Le législateur s’est donc emparé du sujet : la loi Climat et Résilience de l’été 2021 prévoit une « étude de réversibilité » qui devra, on l’imagine, démontrer la possibilité de reconvertir un immeuble dans un autre usage. On attend avec une certaine fébrilité les modalités d’application de cette loi…
Surgit toutefois une autre traduction de cet objectif de réversibilité : selon le bon vieux principe « qui peut le plus, peut le moins », la réglementation incendie (en cours de révision) aurait bien envie d’adopter, pour le cas général, la plus contraignante des exigences. On a identifié depuis longtemps que les risques sont différents dans des logements où une population d’âges variés est susceptible de dormir, et dans des locaux professionnels où les usagers ne connaissent pas forcément les lieux. Les différents pays européens ont d’ailleurs sur ce point des approches différentes : certains ayant une réglementation plus stricte en matière de logements, d’autres en matière de locaux professionnels.
Nous espérons ardemment que la bonne idée de la réversibilité ne va pas accoucher d’un monstre réglementaire cumulant, sans analyse critique, les contraintes du logement et des bureaux. La raison prêcherait pour une refonte pragmatique et analytique des normes, prenant en compte les nouveaux enjeux.

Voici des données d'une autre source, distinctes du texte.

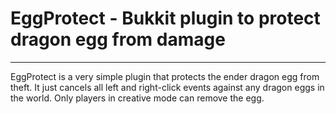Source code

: # EggProtect - Bukkit plugin to protect dragon egg from damage
---
EggProtect is a very simple plugin that protects the ender dragon egg from theft.  It just cancels all left and right-click events against any dragon eggs in the world.  Only players in creative mode can remove the egg.

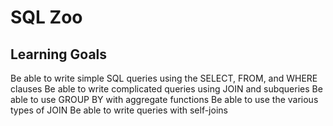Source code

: # SQL Zoo

## Learning Goals
Be able to write simple SQL queries using the SELECT, FROM, and WHERE clauses
Be able to write complicated queries using JOIN and subqueries
Be able to use GROUP BY with aggregate functions
Be able to use the various types of JOIN
Be able to write queries with self-joins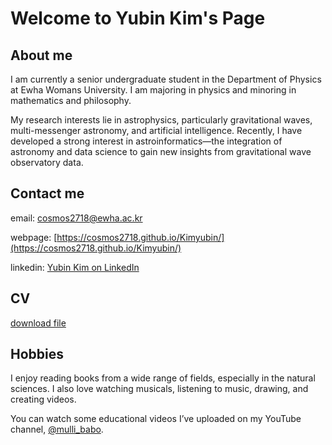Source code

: # Welcome to Yubin Kim's Page

## About me

I am currently a senior undergraduate student in the Department of Physics at Ewha Womans University. I am majoring in physics and minoring in mathematics and philosophy.

My research interests lie in astrophysics, particularly gravitational waves, multi-messenger astronomy, and artificial intelligence. Recently, I have developed a strong interest in astroinformatics—the integration of astronomy and data science to gain new insights from gravitational wave observatory data.


## Contact me

email: [cosmos2718@ewha.ac.kr](mailto:cosmos2718@ewha.ac.kr)  

webpage: [https://cosmos2718.github.io/Kimyubin/](https://cosmos2718.github.io/Kimyubin/)  

linkedin: [Yubin Kim on LinkedIn](http://www.linkedin.com/in/yubin-kim-1bb6a32a6)


## CV

[download file](YubinKim_CV_2025_07.pdf)

## Hobbies

I enjoy reading books from a wide range of fields, especially in the natural sciences. I also love watching musicals, listening to music, drawing, and creating videos.

You can watch some educational videos I’ve uploaded on my YouTube channel, [@mulli_babo](https://www.youtube.com/@mulli_babo).

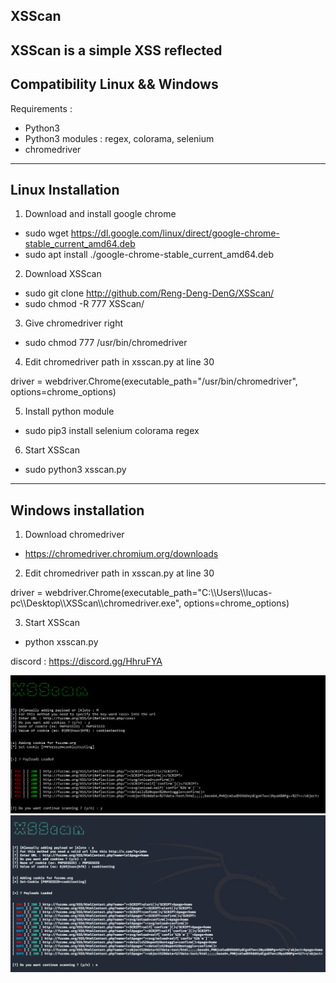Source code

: XSScan
-------------------------------------------------------------------------------------

XSScan is a simple XSS reflected
-------------------------------------------------------------------------------------
Compatibility Linux && Windows
-------------------------------------------------------------------------------------
Requirements :

- Python3
- Python3 modules : regex, colorama, selenium
- chromedriver
-------------------------------------------------------------------------------------

Linux Installation
-------------------------------------------------------------------------------------

1) Download and install google chrome

- sudo wget https://dl.google.com/linux/direct/google-chrome-stable_current_amd64.deb
- sudo apt install ./google-chrome-stable_current_amd64.deb

2) Download XSScan

- sudo git clone http://github.com/Reng-Deng-DenG/XSScan/
- sudo chmod -R 777 XSScan/

3) Give chromedriver right

- sudo chmod 777 /usr/bin/chromedriver

4) Edit chromedriver path in xsscan.py at line 30

driver = webdriver.Chrome(executable_path="/usr/bin/chromedriver", options=chrome_options)

5) Install python module

- sudo pip3 install selenium colorama regex

6) Start XSScan

- sudo python3 xsscan.py

-------------------------------------------------------------------------------------
Windows installation
-------------------------------------------------------------------------------------

1) Download chromedriver

- https://chromedriver.chromium.org/downloads

2) Edit chromedriver path in xsscan.py at line 30

driver = webdriver.Chrome(executable_path="C:\\\Users\\\lucas-pc\\\Desktop\\\XSScan\\\chromedriver.exe", options=chrome_options)

3) Start XSScan

- python xsscan.py

discord : https://discord.gg/HhruFYA

![alt text](https://github.com/Reng-Deng-DenG/XSScan/blob/master/XSScan.py.png?raw=trueg)
![alt text](https://github.com/Reng-Deng-DenG/XSScan/blob/master/XSScan.py.2.png?raw=trueg)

Un autre aspect de la lutte contre les émissions de carbone est le recours aux matériaux bio-sourcés, qui constituent, grâce à la photosynthèse, des stocks pérennes de carbone biogénique. Cet intérêt a été reconnu par la nouvelle réglementation environnementale, la RE 2020. Cela donne à l’industrie des matériaux bio-sourcés, encore peu développée mais prometteuse, un léger coup de pouce…. qui pourrait contrarier les positions installées.
Alors à l’occasion d’une révision des règles de sécurité incendie, qui doivent évidemment prendre en compte la présence de bois, de façon significative, dans ce nouveau type de constructions, apparaissent des études du Centre Etudes et Recherches de l’Industrie du Béton qui préconisent l’encapsulage généralisé de toutes les structure en bois, par des plaques de plâtre ce qui menace d’augmenter considérablement, et de façon prohibitive, le coût de la construction bois. La France est vraiment le seul pays au monde où l’on choisit officiellement les ingénieurs du béton pour évaluer les risques liés à la construction en bois.
La voie vers la construction durable et la sobriété carbone est semée d’embûches ; elle remet en cause des décennies de pratique, des positions confortablement installées. Espérons que les pouvoirs publics sauront trouver l’équilibre et ne pas tuer dans l’oeuf toutes les initiatives de diversification dans le choix des matériaux.